It goes much deeper, too, with in-depth control of each sound via filters, envelopes, compression, etc., in the pages beneath the first layer of workflow so you can dial things in at the studio but still have the simplicity on stage.

With Circle of Live in Detroit, I had it sequencing the rhythms of both the SH-101 and SH-01A via trigger outs, and then I had five individual outputs left for the drums. In terms of the products Roland has released in the last decade, the TR-8S is my favourite.

Amp Fiddler (Left) and Sebastian Mullaert (Right)

Amp Fiddler

AKAi Force

The AKAi Force is a beast and works a lot like Ableton, which most of the others in the Circle of Live team use. It does everything, such as creating rhythms, beats, fast loops of keyboards, or sampling on the fly. What I don’t like is that it doesn’t have streaming of audio yet. This is my go-to piece and I could use it alone if needed without any other equipment. It has a synth engine and it’s standalone, so I never need the computer to run with it.

I got the Force from Guitar Center on Sunset in Los Angeles, and my man Andy Mac (AKAi UK), who gives me all the support I need, suggested it.

Roland JD-Xi

The JD-Xi is used for keyboard sounds and mostly vocoder for some space vocoder sounds. I have a Roland endorsement and received this from them direct. I’m not that fond of the small keys and I’ll soon trade it for a more portable unit like the Roland VP-03, which actually has even smaller keys unless I use a controller!

Dave Smith Instruments OB-6

The Oberheim OB-6 is the analog beast for mashing sequences and arpeggiator shit and creating any kind of funky next-level sounds. I’m not a tech-head yet I do love electronics and synthesis, so I like keeping it simple and as live as possible with Circle of Live. I found the Oberheim here in Detroit for a great price from a local dealer, and there’s nothing I don’t like about it!

Live Essentials: Vril

PLAYdifferently Model 1 Mixer

Super nice distortion. Also, you can use the parametric EQs as a filter. The sound of the mixer is totally ace.

Dave Smith Instruments OB-6 (Keyboard Version)

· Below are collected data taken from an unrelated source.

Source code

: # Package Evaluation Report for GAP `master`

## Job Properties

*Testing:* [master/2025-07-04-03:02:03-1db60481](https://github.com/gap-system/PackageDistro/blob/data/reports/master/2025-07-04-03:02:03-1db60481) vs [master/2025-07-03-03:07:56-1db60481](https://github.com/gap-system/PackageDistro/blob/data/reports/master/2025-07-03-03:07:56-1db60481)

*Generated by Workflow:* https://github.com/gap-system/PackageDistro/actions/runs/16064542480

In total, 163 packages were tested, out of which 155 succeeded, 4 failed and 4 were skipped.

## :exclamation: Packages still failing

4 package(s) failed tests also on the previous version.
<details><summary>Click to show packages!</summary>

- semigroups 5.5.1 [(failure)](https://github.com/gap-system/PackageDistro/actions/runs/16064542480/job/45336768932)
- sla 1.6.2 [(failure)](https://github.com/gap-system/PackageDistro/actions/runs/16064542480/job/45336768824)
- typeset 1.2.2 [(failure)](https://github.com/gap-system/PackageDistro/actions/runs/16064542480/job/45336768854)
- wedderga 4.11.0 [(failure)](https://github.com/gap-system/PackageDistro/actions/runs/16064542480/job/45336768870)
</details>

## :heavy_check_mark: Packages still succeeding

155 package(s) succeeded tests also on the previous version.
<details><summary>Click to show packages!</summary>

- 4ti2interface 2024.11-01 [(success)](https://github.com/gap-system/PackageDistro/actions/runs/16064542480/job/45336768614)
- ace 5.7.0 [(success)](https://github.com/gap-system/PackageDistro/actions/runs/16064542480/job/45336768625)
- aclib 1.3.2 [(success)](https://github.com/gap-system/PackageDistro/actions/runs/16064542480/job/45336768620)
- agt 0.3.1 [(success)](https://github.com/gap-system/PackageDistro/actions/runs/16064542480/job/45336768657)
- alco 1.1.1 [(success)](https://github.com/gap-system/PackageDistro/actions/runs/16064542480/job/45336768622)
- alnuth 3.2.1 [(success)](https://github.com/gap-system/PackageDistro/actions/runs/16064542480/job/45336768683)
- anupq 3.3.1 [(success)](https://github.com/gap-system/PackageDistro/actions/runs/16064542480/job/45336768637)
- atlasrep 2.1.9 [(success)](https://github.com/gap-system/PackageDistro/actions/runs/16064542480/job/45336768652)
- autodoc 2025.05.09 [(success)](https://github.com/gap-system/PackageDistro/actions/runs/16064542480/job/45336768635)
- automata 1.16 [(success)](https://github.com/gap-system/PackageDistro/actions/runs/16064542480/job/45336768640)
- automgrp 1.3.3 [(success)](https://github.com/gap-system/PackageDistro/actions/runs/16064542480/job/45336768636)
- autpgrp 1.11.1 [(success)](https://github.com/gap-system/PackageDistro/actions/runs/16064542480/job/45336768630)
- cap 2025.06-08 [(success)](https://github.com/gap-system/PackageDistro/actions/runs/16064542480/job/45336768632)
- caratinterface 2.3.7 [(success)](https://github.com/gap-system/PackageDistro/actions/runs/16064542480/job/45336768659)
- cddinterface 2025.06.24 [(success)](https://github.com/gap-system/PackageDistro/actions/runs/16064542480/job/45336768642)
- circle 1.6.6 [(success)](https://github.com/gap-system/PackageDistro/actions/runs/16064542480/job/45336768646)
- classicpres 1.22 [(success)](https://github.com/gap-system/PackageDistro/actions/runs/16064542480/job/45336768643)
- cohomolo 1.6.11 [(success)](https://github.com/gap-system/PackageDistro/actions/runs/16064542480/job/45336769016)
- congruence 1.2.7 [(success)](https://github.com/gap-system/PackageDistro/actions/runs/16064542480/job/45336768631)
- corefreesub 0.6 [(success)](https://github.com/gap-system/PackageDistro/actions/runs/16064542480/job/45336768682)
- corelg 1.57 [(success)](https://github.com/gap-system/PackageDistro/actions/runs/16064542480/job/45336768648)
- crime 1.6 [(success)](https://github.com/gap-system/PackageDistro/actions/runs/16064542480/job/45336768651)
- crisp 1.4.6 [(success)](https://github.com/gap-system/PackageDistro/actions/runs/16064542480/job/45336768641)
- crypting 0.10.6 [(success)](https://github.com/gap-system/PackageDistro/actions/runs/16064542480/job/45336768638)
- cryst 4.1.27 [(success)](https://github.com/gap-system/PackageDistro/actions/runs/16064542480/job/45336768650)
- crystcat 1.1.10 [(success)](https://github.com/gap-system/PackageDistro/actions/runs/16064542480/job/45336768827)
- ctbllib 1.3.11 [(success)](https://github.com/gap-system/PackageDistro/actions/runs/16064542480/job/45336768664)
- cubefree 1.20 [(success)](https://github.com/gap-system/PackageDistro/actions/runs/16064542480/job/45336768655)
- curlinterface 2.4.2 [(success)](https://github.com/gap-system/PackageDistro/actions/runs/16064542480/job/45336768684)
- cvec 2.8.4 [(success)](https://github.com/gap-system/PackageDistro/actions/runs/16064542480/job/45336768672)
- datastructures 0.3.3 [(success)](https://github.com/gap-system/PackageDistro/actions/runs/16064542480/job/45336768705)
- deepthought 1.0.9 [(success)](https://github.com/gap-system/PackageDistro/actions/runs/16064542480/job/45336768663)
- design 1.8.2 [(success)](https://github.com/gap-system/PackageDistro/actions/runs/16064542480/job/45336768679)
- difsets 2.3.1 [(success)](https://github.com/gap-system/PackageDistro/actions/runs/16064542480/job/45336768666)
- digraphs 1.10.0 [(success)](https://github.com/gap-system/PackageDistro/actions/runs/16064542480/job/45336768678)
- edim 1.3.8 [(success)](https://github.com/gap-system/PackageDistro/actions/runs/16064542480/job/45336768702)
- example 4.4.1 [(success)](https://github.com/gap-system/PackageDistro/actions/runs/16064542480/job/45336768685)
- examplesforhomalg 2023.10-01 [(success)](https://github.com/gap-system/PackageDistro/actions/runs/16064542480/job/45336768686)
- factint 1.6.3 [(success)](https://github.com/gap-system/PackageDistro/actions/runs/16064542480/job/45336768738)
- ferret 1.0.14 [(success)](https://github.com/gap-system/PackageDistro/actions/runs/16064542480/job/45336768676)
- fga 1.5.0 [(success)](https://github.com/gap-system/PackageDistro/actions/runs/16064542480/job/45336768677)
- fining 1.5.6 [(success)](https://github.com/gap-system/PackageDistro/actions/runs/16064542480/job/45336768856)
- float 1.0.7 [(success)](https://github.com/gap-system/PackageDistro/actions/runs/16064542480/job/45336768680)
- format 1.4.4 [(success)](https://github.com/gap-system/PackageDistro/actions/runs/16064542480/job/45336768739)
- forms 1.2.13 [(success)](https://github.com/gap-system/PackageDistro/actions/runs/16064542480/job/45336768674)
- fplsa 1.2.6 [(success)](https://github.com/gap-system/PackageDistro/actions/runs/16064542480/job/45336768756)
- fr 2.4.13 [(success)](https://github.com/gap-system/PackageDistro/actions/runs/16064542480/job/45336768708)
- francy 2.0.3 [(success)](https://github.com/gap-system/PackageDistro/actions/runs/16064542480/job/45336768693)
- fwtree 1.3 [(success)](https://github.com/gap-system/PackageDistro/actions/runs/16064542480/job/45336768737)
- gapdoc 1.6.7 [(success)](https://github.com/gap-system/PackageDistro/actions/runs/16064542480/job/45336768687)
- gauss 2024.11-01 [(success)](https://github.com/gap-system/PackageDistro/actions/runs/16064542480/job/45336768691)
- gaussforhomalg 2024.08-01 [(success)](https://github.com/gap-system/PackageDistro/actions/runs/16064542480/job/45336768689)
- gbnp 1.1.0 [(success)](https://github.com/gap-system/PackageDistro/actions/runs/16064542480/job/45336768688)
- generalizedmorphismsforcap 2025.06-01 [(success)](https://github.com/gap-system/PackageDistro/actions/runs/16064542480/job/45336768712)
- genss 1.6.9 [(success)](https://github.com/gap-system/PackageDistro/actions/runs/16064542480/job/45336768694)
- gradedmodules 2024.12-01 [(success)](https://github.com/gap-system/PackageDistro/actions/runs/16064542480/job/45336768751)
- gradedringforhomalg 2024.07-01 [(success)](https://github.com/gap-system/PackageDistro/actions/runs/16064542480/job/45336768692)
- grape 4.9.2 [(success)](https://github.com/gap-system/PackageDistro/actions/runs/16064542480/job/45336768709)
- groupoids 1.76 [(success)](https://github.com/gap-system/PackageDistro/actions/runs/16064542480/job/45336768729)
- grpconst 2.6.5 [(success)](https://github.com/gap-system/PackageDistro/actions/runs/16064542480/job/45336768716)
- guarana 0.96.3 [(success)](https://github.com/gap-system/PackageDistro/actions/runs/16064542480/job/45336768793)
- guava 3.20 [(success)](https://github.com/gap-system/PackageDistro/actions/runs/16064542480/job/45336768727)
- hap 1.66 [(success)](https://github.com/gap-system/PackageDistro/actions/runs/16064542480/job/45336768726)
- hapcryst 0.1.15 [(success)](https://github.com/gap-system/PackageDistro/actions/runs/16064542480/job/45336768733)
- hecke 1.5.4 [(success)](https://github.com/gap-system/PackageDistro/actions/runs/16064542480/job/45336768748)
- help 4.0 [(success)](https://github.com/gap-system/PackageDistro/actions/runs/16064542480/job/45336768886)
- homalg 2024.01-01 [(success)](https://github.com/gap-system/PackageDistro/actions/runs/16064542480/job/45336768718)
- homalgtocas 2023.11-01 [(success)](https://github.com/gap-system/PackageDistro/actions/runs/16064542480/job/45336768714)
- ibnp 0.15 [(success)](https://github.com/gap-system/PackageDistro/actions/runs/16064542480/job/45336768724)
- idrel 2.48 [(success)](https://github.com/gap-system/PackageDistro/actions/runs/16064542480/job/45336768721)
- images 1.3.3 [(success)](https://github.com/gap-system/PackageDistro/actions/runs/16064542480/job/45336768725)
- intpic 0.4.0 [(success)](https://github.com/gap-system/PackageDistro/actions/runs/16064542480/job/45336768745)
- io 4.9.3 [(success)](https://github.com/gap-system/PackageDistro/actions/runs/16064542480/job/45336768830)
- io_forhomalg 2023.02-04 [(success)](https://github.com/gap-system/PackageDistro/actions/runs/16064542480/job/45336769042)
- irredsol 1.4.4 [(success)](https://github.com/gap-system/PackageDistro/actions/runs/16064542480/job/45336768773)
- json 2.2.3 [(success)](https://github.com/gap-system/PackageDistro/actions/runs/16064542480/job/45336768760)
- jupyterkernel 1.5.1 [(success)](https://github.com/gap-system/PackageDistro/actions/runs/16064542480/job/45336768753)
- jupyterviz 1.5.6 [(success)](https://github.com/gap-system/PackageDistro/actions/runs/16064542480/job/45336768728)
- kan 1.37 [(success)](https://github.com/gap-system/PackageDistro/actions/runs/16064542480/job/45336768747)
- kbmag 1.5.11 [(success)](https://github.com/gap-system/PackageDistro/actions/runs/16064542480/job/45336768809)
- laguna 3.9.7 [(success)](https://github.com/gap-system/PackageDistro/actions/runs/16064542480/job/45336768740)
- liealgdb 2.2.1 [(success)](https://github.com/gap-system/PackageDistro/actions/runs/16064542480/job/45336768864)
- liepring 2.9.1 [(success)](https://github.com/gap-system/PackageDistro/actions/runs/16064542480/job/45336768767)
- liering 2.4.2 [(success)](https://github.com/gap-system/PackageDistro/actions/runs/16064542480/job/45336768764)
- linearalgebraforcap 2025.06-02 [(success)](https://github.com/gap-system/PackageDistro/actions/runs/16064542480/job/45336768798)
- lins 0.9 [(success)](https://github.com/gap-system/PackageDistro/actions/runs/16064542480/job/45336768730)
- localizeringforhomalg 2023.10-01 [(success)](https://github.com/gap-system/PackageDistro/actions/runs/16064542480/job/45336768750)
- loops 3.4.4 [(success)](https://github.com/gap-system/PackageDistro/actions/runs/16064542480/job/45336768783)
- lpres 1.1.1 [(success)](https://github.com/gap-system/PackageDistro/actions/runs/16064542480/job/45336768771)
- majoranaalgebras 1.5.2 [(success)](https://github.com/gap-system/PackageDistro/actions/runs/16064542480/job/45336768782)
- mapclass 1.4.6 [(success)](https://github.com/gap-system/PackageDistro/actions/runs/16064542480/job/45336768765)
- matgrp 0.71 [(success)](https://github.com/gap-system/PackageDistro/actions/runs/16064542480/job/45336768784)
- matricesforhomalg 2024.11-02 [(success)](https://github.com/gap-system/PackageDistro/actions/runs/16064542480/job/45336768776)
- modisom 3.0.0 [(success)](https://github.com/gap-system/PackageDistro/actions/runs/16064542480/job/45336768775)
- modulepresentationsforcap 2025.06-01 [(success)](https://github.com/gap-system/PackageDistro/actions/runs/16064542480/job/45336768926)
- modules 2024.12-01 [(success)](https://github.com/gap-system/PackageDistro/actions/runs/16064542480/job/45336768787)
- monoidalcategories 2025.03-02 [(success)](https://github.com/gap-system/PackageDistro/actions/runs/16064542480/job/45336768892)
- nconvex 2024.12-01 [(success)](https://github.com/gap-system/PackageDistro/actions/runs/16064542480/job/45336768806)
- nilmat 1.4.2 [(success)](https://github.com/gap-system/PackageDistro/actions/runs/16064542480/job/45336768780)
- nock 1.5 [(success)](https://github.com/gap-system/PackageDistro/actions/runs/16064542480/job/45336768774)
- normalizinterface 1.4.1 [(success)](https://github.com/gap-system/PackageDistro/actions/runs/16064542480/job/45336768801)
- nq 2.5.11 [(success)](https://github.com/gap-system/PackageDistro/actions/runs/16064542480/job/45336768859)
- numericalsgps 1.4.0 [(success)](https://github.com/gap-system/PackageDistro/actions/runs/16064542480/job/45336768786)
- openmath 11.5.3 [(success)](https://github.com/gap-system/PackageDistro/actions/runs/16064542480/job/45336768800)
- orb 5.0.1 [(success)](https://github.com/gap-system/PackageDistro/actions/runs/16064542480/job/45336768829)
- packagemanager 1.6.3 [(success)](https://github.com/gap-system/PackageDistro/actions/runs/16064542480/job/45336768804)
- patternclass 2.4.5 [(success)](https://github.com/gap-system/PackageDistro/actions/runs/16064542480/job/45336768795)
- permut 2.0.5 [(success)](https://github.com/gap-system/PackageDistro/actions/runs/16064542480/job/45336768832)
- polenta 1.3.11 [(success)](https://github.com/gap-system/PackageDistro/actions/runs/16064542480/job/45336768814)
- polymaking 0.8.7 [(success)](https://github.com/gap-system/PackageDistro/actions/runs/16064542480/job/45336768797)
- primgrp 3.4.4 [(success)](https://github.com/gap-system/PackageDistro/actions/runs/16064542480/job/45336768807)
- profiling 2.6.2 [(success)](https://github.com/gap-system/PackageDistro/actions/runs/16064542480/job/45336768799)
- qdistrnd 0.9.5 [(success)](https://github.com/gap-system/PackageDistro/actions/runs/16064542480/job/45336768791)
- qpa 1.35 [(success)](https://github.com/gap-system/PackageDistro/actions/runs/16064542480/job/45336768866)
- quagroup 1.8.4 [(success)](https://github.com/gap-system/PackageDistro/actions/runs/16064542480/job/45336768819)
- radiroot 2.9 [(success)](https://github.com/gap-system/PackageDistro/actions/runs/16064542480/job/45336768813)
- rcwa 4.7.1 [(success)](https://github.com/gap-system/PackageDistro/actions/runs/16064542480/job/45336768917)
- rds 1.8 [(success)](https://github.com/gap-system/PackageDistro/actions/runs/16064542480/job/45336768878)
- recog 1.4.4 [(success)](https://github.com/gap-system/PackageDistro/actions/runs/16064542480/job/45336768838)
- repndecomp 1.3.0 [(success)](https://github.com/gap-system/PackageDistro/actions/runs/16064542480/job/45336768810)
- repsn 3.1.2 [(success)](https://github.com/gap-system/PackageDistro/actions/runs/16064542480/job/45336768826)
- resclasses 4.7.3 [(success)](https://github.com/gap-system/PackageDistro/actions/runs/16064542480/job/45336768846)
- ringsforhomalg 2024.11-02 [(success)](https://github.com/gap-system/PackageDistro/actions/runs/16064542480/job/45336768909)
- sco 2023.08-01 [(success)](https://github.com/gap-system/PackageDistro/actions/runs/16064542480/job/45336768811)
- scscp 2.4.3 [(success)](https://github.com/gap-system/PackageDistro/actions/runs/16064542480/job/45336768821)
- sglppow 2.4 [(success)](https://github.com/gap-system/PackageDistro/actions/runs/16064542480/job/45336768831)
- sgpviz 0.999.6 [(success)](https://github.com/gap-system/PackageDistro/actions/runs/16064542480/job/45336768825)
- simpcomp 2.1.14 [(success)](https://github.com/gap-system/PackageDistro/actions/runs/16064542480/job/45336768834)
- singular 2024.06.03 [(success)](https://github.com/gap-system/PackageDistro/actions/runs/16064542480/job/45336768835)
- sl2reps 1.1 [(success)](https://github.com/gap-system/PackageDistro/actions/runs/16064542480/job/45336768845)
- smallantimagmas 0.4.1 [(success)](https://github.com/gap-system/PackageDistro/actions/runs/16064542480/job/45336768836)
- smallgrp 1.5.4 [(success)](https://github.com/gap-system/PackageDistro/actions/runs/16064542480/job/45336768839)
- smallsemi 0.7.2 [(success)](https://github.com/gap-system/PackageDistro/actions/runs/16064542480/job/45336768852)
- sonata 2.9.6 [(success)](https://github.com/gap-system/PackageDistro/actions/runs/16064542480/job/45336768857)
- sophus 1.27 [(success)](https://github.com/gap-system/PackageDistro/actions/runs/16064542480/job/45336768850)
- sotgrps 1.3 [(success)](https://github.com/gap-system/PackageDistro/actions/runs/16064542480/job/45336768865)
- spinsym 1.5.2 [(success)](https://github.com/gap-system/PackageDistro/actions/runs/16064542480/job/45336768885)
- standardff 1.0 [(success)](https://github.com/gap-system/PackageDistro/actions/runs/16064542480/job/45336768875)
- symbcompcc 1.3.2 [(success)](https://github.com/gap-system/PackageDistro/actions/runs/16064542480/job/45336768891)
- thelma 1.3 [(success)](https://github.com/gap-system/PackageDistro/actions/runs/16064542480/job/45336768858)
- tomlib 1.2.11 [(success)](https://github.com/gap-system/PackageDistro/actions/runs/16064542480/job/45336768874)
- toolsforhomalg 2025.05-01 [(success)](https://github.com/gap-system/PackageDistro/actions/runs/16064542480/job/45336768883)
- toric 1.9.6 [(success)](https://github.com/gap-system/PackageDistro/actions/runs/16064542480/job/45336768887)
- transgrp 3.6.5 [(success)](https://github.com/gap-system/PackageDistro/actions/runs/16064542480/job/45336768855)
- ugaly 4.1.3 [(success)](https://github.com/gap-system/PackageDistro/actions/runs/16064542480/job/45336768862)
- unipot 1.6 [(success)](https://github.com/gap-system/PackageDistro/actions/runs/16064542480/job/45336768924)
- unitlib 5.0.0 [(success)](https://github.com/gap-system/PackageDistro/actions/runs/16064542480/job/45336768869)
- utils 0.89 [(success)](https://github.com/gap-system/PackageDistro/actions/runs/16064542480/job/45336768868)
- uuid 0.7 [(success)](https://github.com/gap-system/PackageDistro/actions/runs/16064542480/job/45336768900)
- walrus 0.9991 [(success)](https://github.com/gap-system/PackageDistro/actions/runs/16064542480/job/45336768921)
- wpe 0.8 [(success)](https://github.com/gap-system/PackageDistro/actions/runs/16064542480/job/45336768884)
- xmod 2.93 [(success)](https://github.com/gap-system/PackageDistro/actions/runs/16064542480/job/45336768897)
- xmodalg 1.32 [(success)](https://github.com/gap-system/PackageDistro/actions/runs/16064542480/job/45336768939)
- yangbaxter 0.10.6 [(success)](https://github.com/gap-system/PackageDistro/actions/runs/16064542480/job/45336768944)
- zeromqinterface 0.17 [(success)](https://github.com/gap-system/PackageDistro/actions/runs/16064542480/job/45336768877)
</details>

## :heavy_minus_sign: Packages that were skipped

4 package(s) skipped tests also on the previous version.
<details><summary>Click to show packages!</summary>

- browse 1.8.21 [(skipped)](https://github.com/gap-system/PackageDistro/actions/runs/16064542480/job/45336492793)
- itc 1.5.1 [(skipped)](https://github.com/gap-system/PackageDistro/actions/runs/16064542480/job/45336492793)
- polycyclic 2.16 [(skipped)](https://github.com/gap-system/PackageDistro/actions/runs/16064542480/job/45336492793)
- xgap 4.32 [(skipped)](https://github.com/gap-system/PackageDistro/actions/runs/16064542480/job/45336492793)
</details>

I use it to play spontaneous strings and basslines mostly. It’s the perfect synth.

Moog DFAM

You can go on changing the sound with this one for a long time. Adds an analog feel. Also nice sub-bass loops and dirt.

Roland TR-8

Always good to have. Very easy to use onstage.

Eventide H9 Max with iPad

With the Eventide app, you can perfectly save and use the H9. That’s a special combination. But for this session, I only used a small room effect.

Akai APC40 MK2 & Novation Launch Control with Ableton

Best controller combination.

Sebastian Mullaert

Sebastian Mullaert

“Here are five things I’ve highlighted in my live rig. Please note that this is not my studio gear but things I’ve chosen to use on stage, both solo and when I have Circle of Live jams with other people.”

— Sebastian Mullaert

Ableton Push

My live rig is built on both hardware and software, and you can probably say that half of what I do is coming from the computer and the other half from outboard gear. Ableton Push is the heart of all my MIDI looping, inside the box and my outboard gear. All my outboard instruments are connected to the computer via MIDI so I can choose to play any synths and plug-ins with the Push or the MIDI keyboard connected to it. I can build up specific drum patterns and sequences on a synth on the fly, and also with just one touch of the finger loop a sequence I’m playing freestyle on a synth. The combination of playing freestyle and then looping parts of that is a big part of how I play live.

I don’t really see anything I don’t like with the push; there are so many features with it that I don’t use, so the only negative thing I would have to say is that there are too many menus and possibilities, but so far this hasn’t really affected me much.

Boss RC-505

All my synths, both software and hardware, have their own channels on my three Model 1 mixers. From the headphone output, I can select which channel I want to send to my external audio looper, a Boss RC-505.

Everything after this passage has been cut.